• _ASSIGNMENT_
Could the data below please be reproduced word for word, without the pictures?

(Plain-text document sources)
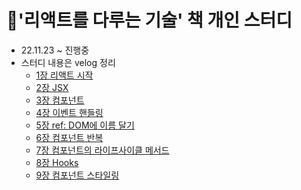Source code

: # 📘'리액트를 다루는 기술' 책 개인 스터디

- 22.11.23 ~ 진행중
- 스터디 내용은 velog 정리
  - [1장 리액트 시작](https://velog.io/@function_dh/%EA%B0%9C%EC%9D%B8-%EC%8A%A4%ED%84%B0%EB%94%94-%EB%A6%AC%EC%95%A1%ED%8A%B8%EB%A5%BC-%EB%8B%A4%EB%A3%A8%EB%8A%94-%EA%B8%B0%EC%88%A0-1%EC%9E%A5-%EB%A6%AC%EC%95%A1%ED%8A%B8-%EC%8B%9C%EC%9E%91)
  - [2장 JSX](https://velog.io/@function_dh/%EA%B0%9C%EC%9D%B8-%EC%8A%A4%ED%84%B0%EB%94%94-%EB%A6%AC%EC%95%A1%ED%8A%B8%EB%A5%BC-%EB%8B%A4%EB%A3%A8%EB%8A%94-%EA%B8%B0%EC%88%A0-2%EC%9E%A5-JSX)
  - [3장 컴포넌트](https://velog.io/@function_dh/%EA%B0%9C%EC%9D%B8-%EC%8A%A4%ED%84%B0%EB%94%94-%EB%A6%AC%EC%95%A1%ED%8A%B8%EB%A5%BC-%EB%8B%A4%EB%A3%A8%EB%8A%94-%EA%B8%B0%EC%88%A0-3%EC%9E%A5-%EC%BB%B4%ED%8F%AC%EB%84%8C%ED%8A%B8)
  - [4장 이벤트 핸들링](https://velog.io/@function_dh/%EA%B0%9C%EC%9D%B8-%EC%8A%A4%ED%84%B0%EB%94%94-%EB%A6%AC%EC%95%A1%ED%8A%B8%EB%A5%BC-%EB%8B%A4%EB%A3%A8%EB%8A%94-%EA%B8%B0%EC%88%A0-4%EC%9E%A5-%EC%9D%B4%EB%B2%A4%ED%8A%B8-%ED%95%B8%EB%93%A4%EB%A7%81)
  - [5장 ref: DOM에 이름 달기](https://velog.io/@function_dh/%EA%B0%9C%EC%9D%B8-%EC%8A%A4%ED%84%B0%EB%94%94-%EB%A6%AC%EC%95%A1%ED%8A%B8%EB%A5%BC-%EB%8B%A4%EB%A3%A8%EB%8A%94-%EA%B8%B0%EC%88%A0-5%EC%9E%A5-refDOM%EC%97%90-%EC%9D%B4%EB%A6%84-%EB%8B%AC%EA%B8%B0)
  - [6장 컴포넌트 반복](https://velog.io/@function_dh/%EA%B0%9C%EC%9D%B8-%EC%8A%A4%ED%84%B0%EB%94%94-%EB%A6%AC%EC%95%A1%ED%8A%B8%EB%A5%BC-%EB%8B%A4%EB%A3%A8%EB%8A%94-%EA%B8%B0%EC%88%A0-6%EC%9E%A5-%EC%BB%B4%ED%8F%AC%EB%84%8C%ED%8A%B8-%EB%B0%98%EB%B3%B5)
  - [7장 컴포넌트의 라이프사이클 메서드](https://velog.io/@function_dh/%EA%B0%9C%EC%9D%B8-%EC%8A%A4%ED%84%B0%EB%94%94-%EB%A6%AC%EC%95%A1%ED%8A%B8%EB%A5%BC-%EB%8B%A4%EB%A3%A8%EB%8A%94-%EA%B8%B0%EC%88%A0-7%EC%9E%A5-%EC%BB%B4%ED%8F%AC%EB%84%8C%ED%8A%B8%EC%9D%98-%EB%9D%BC%EC%9D%B4%ED%94%84%EC%82%AC%EC%9D%B4%ED%81%B4-%EB%A9%94%EC%86%8C%EB%93%9C)
  - [8장 Hooks](https://velog.io/@function_dh/%EA%B0%9C%EC%9D%B8-%EC%8A%A4%ED%84%B0%EB%94%94-%EB%A6%AC%EC%95%A1%ED%8A%B8%EB%A5%BC-%EB%8B%A4%EB%A3%A8%EB%8A%94-%EA%B8%B0%EC%88%A0-8%EC%9E%A5-%EC%BB%B4%ED%8F%AC%EB%84%8C%ED%8A%B8%EC%9D%98-%EB%9D%BC%EC%9D%B4%ED%94%84%EC%82%AC%EC%9D%B4%ED%81%B4-%EB%A9%94%EC%86%8C%EB%93%9C)
  - [9장 컴포넌트 스타일링](https://velog.io/@function_dh/%EA%B0%9C%EC%9D%B8-%EC%8A%A4%ED%84%B0%EB%94%94-%EB%A6%AC%EC%95%A1%ED%8A%B8%EB%A5%BC-%EB%8B%A4%EB%A3%A8%EB%8A%94-%EA%B8%B0%EC%88%A0-8%EC%9E%A5-%EC%BB%B4%ED%8F%AC%EB%84%8C%ED%8A%B8%EC%9D%98-%EB%9D%BC%EC%9D%B4%ED%94%84%EC%82%AC%EC%9D%B4%ED%81%B4-%EB%A9%94%EC%86%8C%EB%93%9C)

• _RESPONSE TO THIS TASK_
Source code

: # 📘'리액트를 다루는 기술' 책 개인 스터디

- 22.11.23 ~ 진행중
- 스터디 내용은 velog 정리
  - [1장 리액트 시작](https://velog.io/@function_dh/%EA%B0%9C%EC%9D%B8-%EC%8A%A4%ED%84%B0%EB%94%94-%EB%A6%AC%EC%95%A1%ED%8A%B8%EB%A5%BC-%EB%8B%A4%EB%A3%A8%EB%8A%94-%EA%B8%B0%EC%88%A0-1%EC%9E%A5-%EB%A6%AC%EC%95%A1%ED%8A%B8-%EC%8B%9C%EC%9E%91)
  - [2장 JSX](https://velog.io/@function_dh/%EA%B0%9C%EC%9D%B8-%EC%8A%A4%ED%84%B0%EB%94%94-%EB%A6%AC%EC%95%A1%ED%8A%B8%EB%A5%BC-%EB%8B%A4%EB%A3%A8%EB%8A%94-%EA%B8%B0%EC%88%A0-2%EC%9E%A5-JSX)
  - [3장 컴포넌트](https://velog.io/@function_dh/%EA%B0%9C%EC%9D%B8-%EC%8A%A4%ED%84%B0%EB%94%94-%EB%A6%AC%EC%95%A1%ED%8A%B8%EB%A5%BC-%EB%8B%A4%EB%A3%A8%EB%8A%94-%EA%B8%B0%EC%88%A0-3%EC%9E%A5-%EC%BB%B4%ED%8F%AC%EB%84%8C%ED%8A%B8)
  - [4장 이벤트 핸들링](https://velog.io/@function_dh/%EA%B0%9C%EC%9D%B8-%EC%8A%A4%ED%84%B0%EB%94%94-%EB%A6%AC%EC%95%A1%ED%8A%B8%EB%A5%BC-%EB%8B%A4%EB%A3%A8%EB%8A%94-%EA%B8%B0%EC%88%A0-4%EC%9E%A5-%EC%9D%B4%EB%B2%A4%ED%8A%B8-%ED%95%B8%EB%93%A4%EB%A7%81)
  - [5장 ref: DOM에 이름 달기](https://velog.io/@function_dh/%EA%B0%9C%EC%9D%B8-%EC%8A%A4%ED%84%B0%EB%94%94-%EB%A6%AC%EC%95%A1%ED%8A%B8%EB%A5%BC-%EB%8B%A4%EB%A3%A8%EB%8A%94-%EA%B8%B0%EC%88%A0-5%EC%9E%A5-refDOM%EC%97%90-%EC%9D%B4%EB%A6%84-%EB%8B%AC%EA%B8%B0)
  - [6장 컴포넌트 반복](https://velog.io/@function_dh/%EA%B0%9C%EC%9D%B8-%EC%8A%A4%ED%84%B0%EB%94%94-%EB%A6%AC%EC%95%A1%ED%8A%B8%EB%A5%BC-%EB%8B%A4%EB%A3%A8%EB%8A%94-%EA%B8%B0%EC%88%A0-6%EC%9E%A5-%EC%BB%B4%ED%8F%AC%EB%84%8C%ED%8A%B8-%EB%B0%98%EB%B3%B5)
  - [7장 컴포넌트의 라이프사이클 메서드](https://velog.io/@function_dh/%EA%B0%9C%EC%9D%B8-%EC%8A%A4%ED%84%B0%EB%94%94-%EB%A6%AC%EC%95%A1%ED%8A%B8%EB%A5%BC-%EB%8B%A4%EB%A3%A8%EB%8A%94-%EA%B8%B0%EC%88%A0-7%EC%9E%A5-%EC%BB%B4%ED%8F%AC%EB%84%8C%ED%8A%B8%EC%9D%98-%EB%9D%BC%EC%9D%B4%ED%94%84%EC%82%AC%EC%9D%B4%ED%81%B4-%EB%A9%94%EC%86%8C%EB%93%9C)
  - [8장 Hooks](https://velog.io/@function_dh/%EA%B0%9C%EC%9D%B8-%EC%8A%A4%ED%84%B0%EB%94%94-%EB%A6%AC%EC%95%A1%ED%8A%B8%EB%A5%BC-%EB%8B%A4%EB%A3%A8%EB%8A%94-%EA%B8%B0%EC%88%A0-8%EC%9E%A5-%EC%BB%B4%ED%8F%AC%EB%84%8C%ED%8A%B8%EC%9D%98-%EB%9D%BC%EC%9D%B4%ED%94%84%EC%82%AC%EC%9D%B4%ED%81%B4-%EB%A9%94%EC%86%8C%EB%93%9C)
  - [9장 컴포넌트 스타일링](https://velog.io/@function_dh/%EA%B0%9C%EC%9D%B8-%EC%8A%A4%ED%84%B0%EB%94%94-%EB%A6%AC%EC%95%A1%ED%8A%B8%EB%A5%BC-%EB%8B%A4%EB%A3%A8%EB%8A%94-%EA%B8%B0%EC%88%A0-8%EC%9E%A5-%EC%BB%B4%ED%8F%AC%EB%84%8C%ED%8A%B8%EC%9D%98-%EB%9D%BC%EC%9D%B4%ED%94%84%EC%82%AC%EC%9D%B4%ED%81%B4-%EB%A9%94%EC%86%8C%EB%93%9C)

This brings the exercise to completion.